WHAT IS BEING ASKED: Reproduce the lines of the listing exactly, beginning at the top, until the line with "Apart from these, I've" has been reproduced too.
- - - - -
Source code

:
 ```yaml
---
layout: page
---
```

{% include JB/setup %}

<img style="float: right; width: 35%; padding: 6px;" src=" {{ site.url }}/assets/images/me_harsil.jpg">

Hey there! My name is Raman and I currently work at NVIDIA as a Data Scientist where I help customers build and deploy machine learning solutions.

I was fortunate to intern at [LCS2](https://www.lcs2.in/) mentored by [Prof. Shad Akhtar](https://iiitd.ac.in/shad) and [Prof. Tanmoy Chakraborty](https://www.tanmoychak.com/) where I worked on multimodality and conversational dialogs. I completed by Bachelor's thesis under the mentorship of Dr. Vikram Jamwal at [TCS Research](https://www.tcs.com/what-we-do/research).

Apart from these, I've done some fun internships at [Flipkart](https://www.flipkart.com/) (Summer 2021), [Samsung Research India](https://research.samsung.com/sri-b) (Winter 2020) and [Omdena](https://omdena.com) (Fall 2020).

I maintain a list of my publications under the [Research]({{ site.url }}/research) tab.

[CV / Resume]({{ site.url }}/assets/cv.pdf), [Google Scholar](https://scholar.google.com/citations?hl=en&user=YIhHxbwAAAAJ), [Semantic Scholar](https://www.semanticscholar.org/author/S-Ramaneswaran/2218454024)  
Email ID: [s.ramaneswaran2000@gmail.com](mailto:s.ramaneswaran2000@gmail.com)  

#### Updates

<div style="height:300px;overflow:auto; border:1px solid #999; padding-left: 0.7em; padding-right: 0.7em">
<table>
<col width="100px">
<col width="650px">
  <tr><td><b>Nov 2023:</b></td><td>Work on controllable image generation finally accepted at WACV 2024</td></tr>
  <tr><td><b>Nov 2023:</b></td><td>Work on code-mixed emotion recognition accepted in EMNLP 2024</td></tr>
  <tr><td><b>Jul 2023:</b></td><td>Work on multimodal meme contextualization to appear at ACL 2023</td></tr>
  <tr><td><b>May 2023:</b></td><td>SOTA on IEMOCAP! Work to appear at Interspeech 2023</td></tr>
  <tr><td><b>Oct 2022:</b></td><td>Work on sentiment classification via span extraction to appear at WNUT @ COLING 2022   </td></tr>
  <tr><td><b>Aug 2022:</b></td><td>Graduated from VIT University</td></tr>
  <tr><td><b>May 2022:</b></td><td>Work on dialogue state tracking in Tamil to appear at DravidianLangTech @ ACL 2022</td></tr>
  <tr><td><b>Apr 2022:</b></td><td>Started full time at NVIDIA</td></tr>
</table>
- - - - -
RESULT OF THE TASK:
Source code

:
 ```yaml
---
layout: page
---
```

{% include JB/setup %}

<img style="float: right; width: 35%; padding: 6px;" src=" {{ site.url }}/assets/images/me_harsil.jpg">

Hey there! My name is Raman and I currently work at NVIDIA as a Data Scientist where I help customers build and deploy machine learning solutions.

I was fortunate to intern at [LCS2](https://www.lcs2.in/) mentored by [Prof. Shad Akhtar](https://iiitd.ac.in/shad) and [Prof. Tanmoy Chakraborty](https://www.tanmoychak.com/) where I worked on multimodality and conversational dialogs. I completed by Bachelor's thesis under the mentorship of Dr. Vikram Jamwal at [TCS Research](https://www.tcs.com/what-we-do/research).

Apart from these, I've done some fun internships at [Flipkart](https://www.flipkart.com/) (Summer 2021), [Samsung Research India](https://research.samsung.com/sri-b) (Winter 2020) and [Omdena](https://omdena.com) (Fall 2020).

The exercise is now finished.